Monday, April 28, 2014

Brain Implants

One of my assignments for an Ethics in Psychology class I am taking was to write a response to a news article. I found one that discusses  the future of neuroprosthetics (aka brain implants). Below is the response I wrote for class, but I'm curious to know what other people think of this stuff too!

The article:

Currently, brain implants are being used to restore sight and hearing, and to help control tremors. In the future, they will likely be used to improve memory and focus, to speed learning, and to essentially give people super-human abilities. With a much greater understanding of the brain, it could be possible to create technology similar to that which was used in The Matrix to teach new skills, by essentially downloading them into the brain. Similar technology could be used to repair and enhance vision, creating night vision, automatically zooming vision, and searching the internet based on things we see. This type of technology has recently been used in the popular television show Agents of SHIELD, which allows individuals implemented with this technology to receive messages, see through walls, etc. Future technology will also lead to increased control of robotics which would be incredibly helpful for individuals who are paralyzed or have amputated limbs replaced with prosthetics. 

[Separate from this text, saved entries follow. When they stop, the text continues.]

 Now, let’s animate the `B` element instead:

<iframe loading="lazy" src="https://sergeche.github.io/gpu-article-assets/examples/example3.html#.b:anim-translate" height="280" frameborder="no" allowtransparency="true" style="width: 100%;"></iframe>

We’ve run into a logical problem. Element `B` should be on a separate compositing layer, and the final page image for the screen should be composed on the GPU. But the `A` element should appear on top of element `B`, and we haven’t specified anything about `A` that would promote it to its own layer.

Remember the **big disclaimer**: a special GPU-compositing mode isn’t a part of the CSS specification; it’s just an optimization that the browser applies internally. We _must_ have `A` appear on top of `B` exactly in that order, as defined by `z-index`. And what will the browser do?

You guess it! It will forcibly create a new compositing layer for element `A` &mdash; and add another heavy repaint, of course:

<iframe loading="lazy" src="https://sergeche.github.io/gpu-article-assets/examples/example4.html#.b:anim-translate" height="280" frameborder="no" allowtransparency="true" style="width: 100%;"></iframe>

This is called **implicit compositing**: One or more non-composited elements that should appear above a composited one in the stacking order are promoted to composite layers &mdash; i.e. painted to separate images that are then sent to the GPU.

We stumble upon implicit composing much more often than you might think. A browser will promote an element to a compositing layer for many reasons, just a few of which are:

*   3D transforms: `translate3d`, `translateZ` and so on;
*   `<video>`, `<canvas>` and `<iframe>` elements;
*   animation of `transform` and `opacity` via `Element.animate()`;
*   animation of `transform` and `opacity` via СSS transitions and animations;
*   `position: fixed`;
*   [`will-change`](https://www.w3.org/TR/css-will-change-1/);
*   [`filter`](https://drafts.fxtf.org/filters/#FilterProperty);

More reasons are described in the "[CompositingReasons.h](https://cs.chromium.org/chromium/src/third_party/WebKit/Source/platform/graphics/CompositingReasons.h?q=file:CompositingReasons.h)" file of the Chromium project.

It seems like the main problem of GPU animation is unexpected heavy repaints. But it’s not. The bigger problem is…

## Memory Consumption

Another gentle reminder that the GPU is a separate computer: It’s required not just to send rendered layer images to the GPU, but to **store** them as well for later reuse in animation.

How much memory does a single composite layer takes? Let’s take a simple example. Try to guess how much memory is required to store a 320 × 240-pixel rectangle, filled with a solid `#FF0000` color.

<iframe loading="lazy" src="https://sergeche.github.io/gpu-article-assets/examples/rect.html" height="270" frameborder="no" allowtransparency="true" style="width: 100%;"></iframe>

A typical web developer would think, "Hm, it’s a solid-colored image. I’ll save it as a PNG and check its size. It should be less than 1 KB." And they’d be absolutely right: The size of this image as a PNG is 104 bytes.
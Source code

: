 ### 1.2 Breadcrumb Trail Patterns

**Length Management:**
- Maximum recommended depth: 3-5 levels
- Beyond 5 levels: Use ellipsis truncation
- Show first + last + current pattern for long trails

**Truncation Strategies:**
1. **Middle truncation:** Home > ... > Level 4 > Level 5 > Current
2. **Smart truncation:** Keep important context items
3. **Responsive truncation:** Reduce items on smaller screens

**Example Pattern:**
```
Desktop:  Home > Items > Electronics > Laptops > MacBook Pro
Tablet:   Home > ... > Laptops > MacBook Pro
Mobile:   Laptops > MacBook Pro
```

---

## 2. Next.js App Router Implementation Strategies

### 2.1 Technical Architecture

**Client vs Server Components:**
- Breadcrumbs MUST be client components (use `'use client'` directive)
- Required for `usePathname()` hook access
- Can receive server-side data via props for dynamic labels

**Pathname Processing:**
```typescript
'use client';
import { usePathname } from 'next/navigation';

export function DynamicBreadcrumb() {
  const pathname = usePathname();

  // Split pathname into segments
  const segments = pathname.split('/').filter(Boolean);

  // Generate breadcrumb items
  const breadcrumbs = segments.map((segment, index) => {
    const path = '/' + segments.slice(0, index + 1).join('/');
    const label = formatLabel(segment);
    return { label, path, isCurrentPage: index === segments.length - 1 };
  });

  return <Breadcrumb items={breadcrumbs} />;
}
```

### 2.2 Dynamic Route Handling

This type of technology clearly has great implications for the future. This technology could also be used to allow for better memory, attention, mood and alertness. This could be incredibly beneficial for individuals who suffer from disorders such as ADHD, bipolar disorders, and depression. The greater concern with this technology is in children suffering from these disorders. There is already a problem with parents wanting to medicate children for “disorders” without ever having them appropriately tested for the proper course of action. This type of technology could be very tempting for this type of parent, because it would simply require a procedure to fix all of the ‘problems’ in their child, without having to worry about daily medications, or anything of the likes.
There is also research being done by the military to “cure PTSD, depression, and pain” through the use of neuroprosthetics and electric currents. At this point in time, neither of the mentioned disorders are truly able to be cured. This is great cause for interest and would be a revolutionary treatment for all of society if it would be found to work. 

This type of technology is not something that is currently highly regarded in society. There is great concern with pushing forward with this technology before the necessary brain understanding is present. There would be an increased risk at causing more damage, rather than improving current conditions. There is also the problem of accessibility. This type of technology seems like something that would be incredibly expensive, at least at first. It seems like it would be difficult to have it be something insurance companies would be willing to cover. This, then, would exclude this ‘treatment’ to individuals who could potentially benefit from it.